Recurrent Memory Transformer learns to make predictions depending on #BPTT_unrolls over previous segments +1 current segment. Transformer-XL does not use BPTT and relies only on memory_size cached states and current segment making in total: memory_size + segment_length tokens. In Figure 5a, we compare RMT and Tr-XL according to the described value of visible context at training time.
RMT with a single memory vector could be trained to achieve lower perplexity as Transformer-XL with memory size 10. This means that RMT can learn to compress information from the previous observations better. Another observation is that RMT with memory sizes 10 and 25 performs only a bit weaker compared to Transformer-XL even when Transformer-XL has access to more non-compressed states (50, 100, 200) from previous segments. In general, training RMT with unrolling gradients in earlier segments drastically improves scores thus showing the importance of BPTT training but, we observe instabilities and out-of-memory issues during RMT training for a larger memory sizes with deeper BPTT unrolls.

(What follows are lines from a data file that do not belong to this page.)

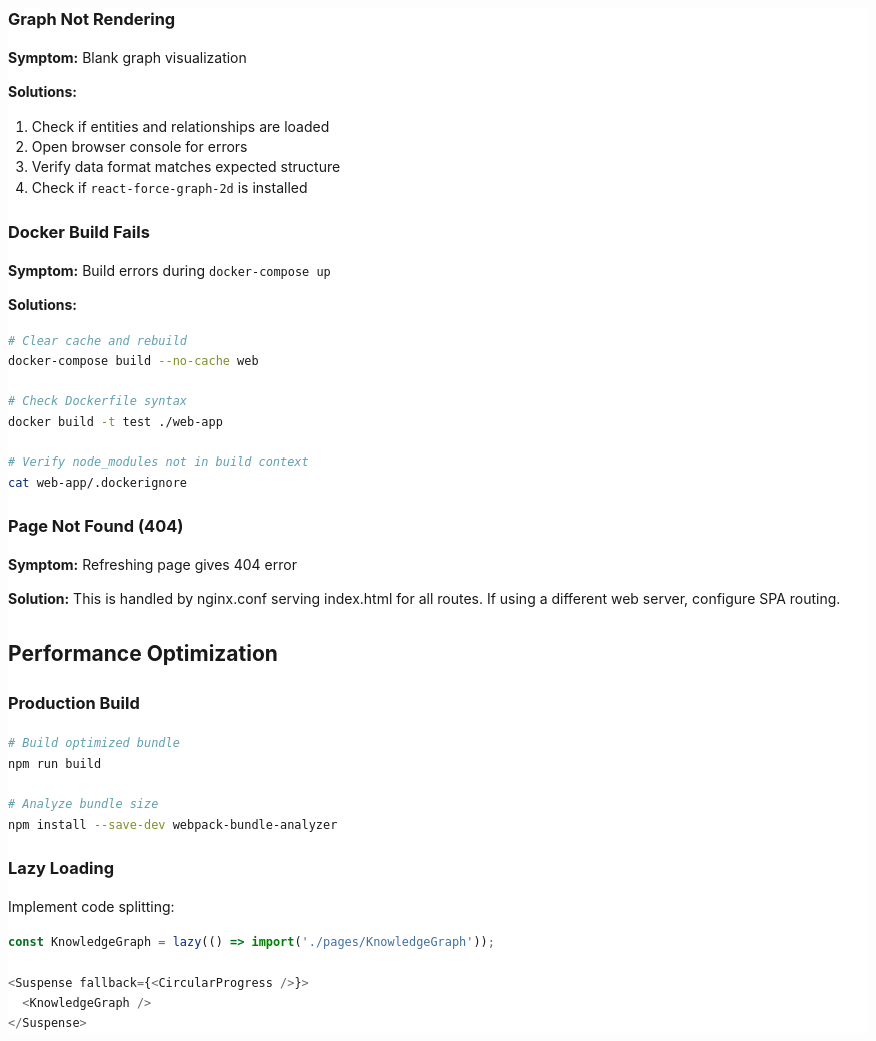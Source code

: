 ### Graph Not Rendering

**Symptom:** Blank graph visualization

**Solutions:**
1. Check if entities and relationships are loaded
2. Open browser console for errors
3. Verify data format matches expected structure
4. Check if `react-force-graph-2d` is installed

### Docker Build Fails

**Symptom:** Build errors during `docker-compose up`

**Solutions:**
```bash
# Clear cache and rebuild
docker-compose build --no-cache web

# Check Dockerfile syntax
docker build -t test ./web-app

# Verify node_modules not in build context
cat web-app/.dockerignore
```

### Page Not Found (404)

**Symptom:** Refreshing page gives 404 error

**Solution:** This is handled by nginx.conf serving index.html for all routes. If using a different web server, configure SPA routing.

## Performance Optimization

### Production Build

```bash
# Build optimized bundle
npm run build

# Analyze bundle size
npm install --save-dev webpack-bundle-analyzer
```

### Lazy Loading

Implement code splitting:
```javascript
const KnowledgeGraph = lazy(() => import('./pages/KnowledgeGraph'));

<Suspense fallback={<CircularProgress />}>
  <KnowledgeGraph />
</Suspense>
```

RMT wins a lot when only one memory token is added but then the effect from increasing memory size from 5 to 50 fades (Figure 5b). Still, RMT with memory size 5 have performance on par with Transformer-XL with cache 50, confirming that RMT learns to store more compact representations. The results suggest that there is some optimal memory size for RMT to solve the task, and further increase does not add much.

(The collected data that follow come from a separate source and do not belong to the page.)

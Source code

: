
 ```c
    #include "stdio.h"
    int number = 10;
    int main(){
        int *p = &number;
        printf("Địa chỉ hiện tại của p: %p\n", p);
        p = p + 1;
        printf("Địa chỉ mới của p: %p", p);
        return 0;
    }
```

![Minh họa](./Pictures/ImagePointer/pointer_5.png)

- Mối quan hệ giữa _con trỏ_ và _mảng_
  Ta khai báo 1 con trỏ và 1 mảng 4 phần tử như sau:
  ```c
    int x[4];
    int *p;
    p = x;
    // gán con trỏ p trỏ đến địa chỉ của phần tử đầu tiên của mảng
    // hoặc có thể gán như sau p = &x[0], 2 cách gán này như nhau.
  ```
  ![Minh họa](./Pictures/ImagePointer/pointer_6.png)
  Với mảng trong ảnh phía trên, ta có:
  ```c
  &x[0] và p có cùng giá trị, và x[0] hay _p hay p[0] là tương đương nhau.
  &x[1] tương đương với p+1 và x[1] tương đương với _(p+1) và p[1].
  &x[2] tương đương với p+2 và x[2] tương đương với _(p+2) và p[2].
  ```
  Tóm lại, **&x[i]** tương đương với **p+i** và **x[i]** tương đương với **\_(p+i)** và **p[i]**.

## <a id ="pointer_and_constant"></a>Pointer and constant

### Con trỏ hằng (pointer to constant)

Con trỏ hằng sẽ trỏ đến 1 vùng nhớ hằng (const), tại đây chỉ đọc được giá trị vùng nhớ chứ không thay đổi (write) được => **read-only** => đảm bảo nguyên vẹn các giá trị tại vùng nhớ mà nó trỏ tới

Proposed recurrent memory mechanism affects only input and gradient flows of the augmented core model. This might be an important advantage because the memory can be added to already pretrained

model. Evaluation results for four memory augmented language models fine tuned for long text classification are presented in the Table 3. Incorporation of 10 memory tokens in the input sequence of 512 allows to encode longer stretches of a text up to 2000 tokens and significantly improve metrics for the majority of models. Moreover, a combination of recurrent memory with RoBERTa-base results in state of the art performance for the Hyperpartisan news classification task
To get an understanding of memory operations, learned by RMT for algorithmic tasks we visualise attention maps for copy and reverse tasks (Figure 6). In each RMT attention map sequence tokens are preceded by read memory, located at the top left corner, and followed by write memory at the bottom right. Diagonal at the central part of the fig.6(a) (top) shows classic attention of token sequence to itself, but the bottom diagonal represents the operation of writing of sequence tokens to memory in straight order. When completing reverse (fig.6(a) bottom) the model learns to write the sequence to the memory in the reversed order, which is in line with common sense.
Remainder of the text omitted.